What a book a Devil’s Chaplain might write on the clumsy, wasteful, blundering low and horridly cruel works of nature,
A process of trial and error, completely unplanned and on the massive scale of natural selection, can be expected to be clumsy, wasteful and blundering. Of waste there is no doubt. As I have put it before, the racing elegance of cheetahs and gazelles is bought at huge cost in blood and the suffering of countless antecedents on both sides. Clumsy and blundering though the process undoubtedly is, its results are opposite. There is nothing clumsy about a swallow; nothing blundering about a shark. What is clumsy and blundering, by the standards of human drawing boards, is the Darwinian algorithm that led to their evolution. As for cruelty, here is Darwin again, in a letter to Asa Gray of 1860:
I cannot persuade myself that a beneficent and omnipotent God would have designedly created the Ichneumonidae with the express intention of their feeding within the living bodies of Caterpillars.
He runs through some examples on each side – hooray for natural selection v natural selection is a bastard – and then says he’s with T H Huxley:
Here is T. H., in his Romanes Lecture in Oxford in 1893, on ‘Evolution and Ethics’:
Let us understand, once for all, that the ethical progress of society depends, not on Imitating the cosmic process, still less in running away from It, but in combating it.

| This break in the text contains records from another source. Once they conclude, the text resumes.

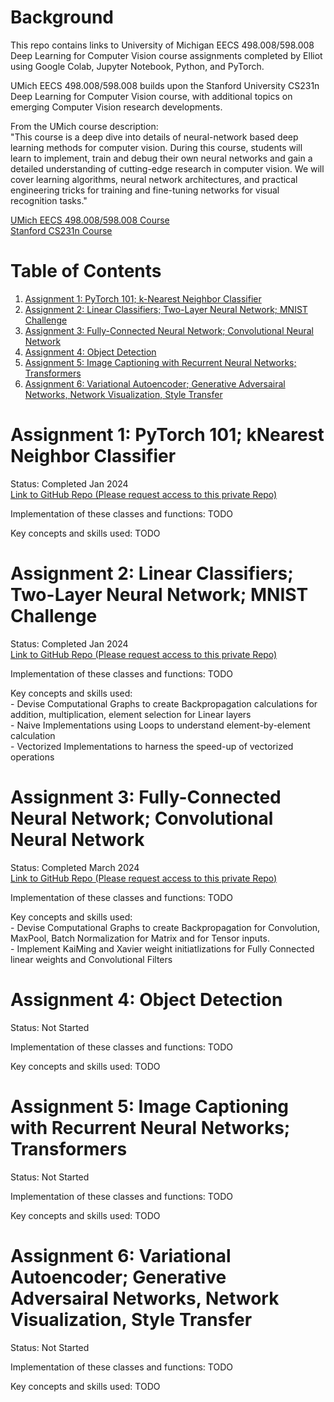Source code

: # Background
This repo contains links to University of Michigan EECS 498.008/598.008 Deep Learning for 
Computer Vision course assignments completed by Elliot using Google Colab, Jupyter Notebook, Python, and PyTorch.

UMich EECS 498.008/598.008 builds upon the Stanford University CS231n Deep Learning for Computer Vision course,
with additional topics on emerging Computer Vision research developments. 

From the UMich course description:  
"This course is a deep dive into details of neural-network based deep learning methods for computer vision. 
During this course, students will learn to implement, train and debug their own neural networks and gain a 
detailed understanding of cutting-edge research in computer vision. We will cover learning algorithms, 
neural network architectures, and practical engineering tricks for training and fine-tuning networks for visual recognition tasks."  

[UMich EECS 498.008/598.008 Course](https://web.eecs.umich.edu/~justincj/teaching/eecs498/WI2022/syllabus.html)  
[ Stanford CS231n Course](https://cs231n.github.io/)


# Table of Contents
1. [Assignment 1: PyTorch 101; k-Nearest Neighbor Classifier](#assignment-1-pytorch-101-knearest-neighbor-classifier)
2. [Assignment 2: Linear Classifiers; Two-Layer Neural Network; MNIST Challenge](#assignment-2-linear-classifiers-two-layer-neural-network-mnist-challenge)
3. [Assignment 3: Fully-Connected Neural Network; Convolutional Neural Network](#assignment-3-fully-connected-neural-network-convolutional-neural-network)
4. [Assignment 4: Object Detection](#assignment-4-object-detection)
5. [Assignment 5: Image Captioning with Recurrent Neural Networks; Transformers](#assignment-5-image-captioning-with-recurrent-neural-networks-transformers)
6. [Assignment 6: Variational Autoencoder; Generative Adversairal Networks, Network Visualization, Style Transfer](#assignment-6-variational-autoencoder-generative-adversairal-networks-network-visualization-style-transfer)

# Assignment 1: PyTorch 101; kNearest Neighbor Classifier 
Status: Completed  Jan 2024  
[Link to GitHub Repo (Please request access to this private Repo)](https://github.com/ElliotY-ML/cs231n-assignment-1)  

Implementation of these classes and functions:  TODO  

Key concepts and skills used: TODO

# Assignment 2: Linear Classifiers; Two-Layer Neural Network; MNIST Challenge 
Status: Completed  Jan 2024  
[Link to GitHub Repo (Please request access to this private Repo)](https://github.com/ElliotY-ML/cs231n-assignment-2)  

Implementation of these classes and functions:  TODO  

Key concepts and skills used:   
	- Devise Computational Graphs to create Backpropagation calculations for addition, multiplication, element selection for Linear layers  
	- Naive Implementations using Loops to understand element-by-element calculation  
	- Vectorized Implementations to harness the speed-up of vectorized operations  

# Assignment 3: Fully-Connected Neural Network; Convolutional Neural Network 
Status: Completed March 2024  
[Link to GitHub Repo (Please request access to this private Repo)](https://github.com/ElliotY-ML/cs231n-assignment-3)  

Implementation of these classes and functions:  TODO  

Key concepts and skills used:   
	- Devise Computational Graphs to create Backpropagation for Convolution, MaxPool, Batch Normalization for Matrix and for Tensor inputs.  
	- Implement KaiMing and Xavier weight initiatlizations for Fully Connected linear weights and Convolutional Filters  

# Assignment 4: Object Detection 
Status: Not Started  

Implementation of these classes and functions:  TODO  

Key concepts and skills used:  TODO  

# Assignment 5: Image Captioning with Recurrent Neural Networks; Transformers 
Status: Not Started   

Implementation of these classes and functions:  TODO  

Key concepts and skills used:  TODO  
  

# Assignment 6: Variational Autoencoder; Generative Adversairal Networks, Network Visualization, Style Transfer 
Status: Not Started  

Implementation of these classes and functions:  TODO  

Key concepts and skills used:  TODO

That is G. C. Williams’s recommendation today, and it is mine. I hear the bleak sermon of the Devil’s Chaplain as a call to arms. As an academic scientist I am a passionate Darwinian, believing that natural selection is, if not the only driving force in evolution, certainly the only known force capable of producing the illusion of purpose which so strikes all who contemplate nature. But at the same time as I support Darwinism as a scientist, I am a passionate anti-Darwinian when it comes to politics and how we should conduct our human affairs. My previous books, such as The Selfish Gene and The Blind Watchmaker, extol the inescapable factual correctness of the Devil’s Chaplain (had Darwin decided to extend the list of melancholy adjectives in the Chaplain’s indictment, he would very probably have chosen both ‘selfish’ and ‘blind’). At the same time I have always held true to the closing words of my first book, ‘We, alone on earth, can rebel against the tyranny of the selfish replicators.’